Problem to work on:
Report every line of the data where the string "noblemen" appears.

Data listing:
============
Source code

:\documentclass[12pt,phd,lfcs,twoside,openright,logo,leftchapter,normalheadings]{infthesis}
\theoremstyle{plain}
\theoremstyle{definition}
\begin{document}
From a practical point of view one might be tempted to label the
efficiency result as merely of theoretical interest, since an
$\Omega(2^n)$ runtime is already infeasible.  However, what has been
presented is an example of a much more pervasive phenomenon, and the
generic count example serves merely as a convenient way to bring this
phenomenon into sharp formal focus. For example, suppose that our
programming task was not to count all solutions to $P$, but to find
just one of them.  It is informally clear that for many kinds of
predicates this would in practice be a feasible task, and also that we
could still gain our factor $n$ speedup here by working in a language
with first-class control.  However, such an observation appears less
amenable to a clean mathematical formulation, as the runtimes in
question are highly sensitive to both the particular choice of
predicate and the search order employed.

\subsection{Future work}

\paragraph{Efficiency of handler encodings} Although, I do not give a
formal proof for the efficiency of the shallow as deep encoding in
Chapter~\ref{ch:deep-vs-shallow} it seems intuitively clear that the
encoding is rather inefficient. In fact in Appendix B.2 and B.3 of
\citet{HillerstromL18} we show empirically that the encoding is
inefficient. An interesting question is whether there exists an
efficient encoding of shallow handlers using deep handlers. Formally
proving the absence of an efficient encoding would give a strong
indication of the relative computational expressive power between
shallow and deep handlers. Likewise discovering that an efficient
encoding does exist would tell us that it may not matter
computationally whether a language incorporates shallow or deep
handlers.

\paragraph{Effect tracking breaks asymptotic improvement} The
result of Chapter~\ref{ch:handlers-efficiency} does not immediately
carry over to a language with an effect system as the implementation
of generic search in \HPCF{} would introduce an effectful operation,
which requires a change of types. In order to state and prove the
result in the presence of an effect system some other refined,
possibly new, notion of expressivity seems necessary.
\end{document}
============
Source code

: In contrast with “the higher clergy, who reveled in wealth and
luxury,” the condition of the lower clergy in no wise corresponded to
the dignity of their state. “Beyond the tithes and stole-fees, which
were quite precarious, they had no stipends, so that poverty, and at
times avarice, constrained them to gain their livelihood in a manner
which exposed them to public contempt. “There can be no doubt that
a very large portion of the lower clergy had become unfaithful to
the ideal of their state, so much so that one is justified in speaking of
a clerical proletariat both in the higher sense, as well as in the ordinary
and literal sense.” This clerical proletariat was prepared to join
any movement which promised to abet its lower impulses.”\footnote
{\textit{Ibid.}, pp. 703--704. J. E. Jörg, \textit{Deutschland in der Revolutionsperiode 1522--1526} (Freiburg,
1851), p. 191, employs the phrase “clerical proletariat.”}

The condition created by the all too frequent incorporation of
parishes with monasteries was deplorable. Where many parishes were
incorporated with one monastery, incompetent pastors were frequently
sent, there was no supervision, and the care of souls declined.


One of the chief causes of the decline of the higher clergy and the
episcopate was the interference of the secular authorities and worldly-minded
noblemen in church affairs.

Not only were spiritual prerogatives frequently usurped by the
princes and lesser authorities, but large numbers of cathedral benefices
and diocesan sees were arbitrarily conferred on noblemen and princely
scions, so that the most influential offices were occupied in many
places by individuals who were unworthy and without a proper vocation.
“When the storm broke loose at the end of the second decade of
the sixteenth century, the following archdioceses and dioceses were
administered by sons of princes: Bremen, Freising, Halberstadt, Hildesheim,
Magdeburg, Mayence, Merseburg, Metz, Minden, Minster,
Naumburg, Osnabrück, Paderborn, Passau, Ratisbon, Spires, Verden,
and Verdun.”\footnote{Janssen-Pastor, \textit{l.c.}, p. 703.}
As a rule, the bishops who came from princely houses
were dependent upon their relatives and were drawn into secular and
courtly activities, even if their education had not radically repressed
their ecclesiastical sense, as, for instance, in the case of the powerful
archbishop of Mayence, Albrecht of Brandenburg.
============
Exercise result:
noblemen in church affairs.
and diocesan sees were arbitrarily conferred on noblemen and princely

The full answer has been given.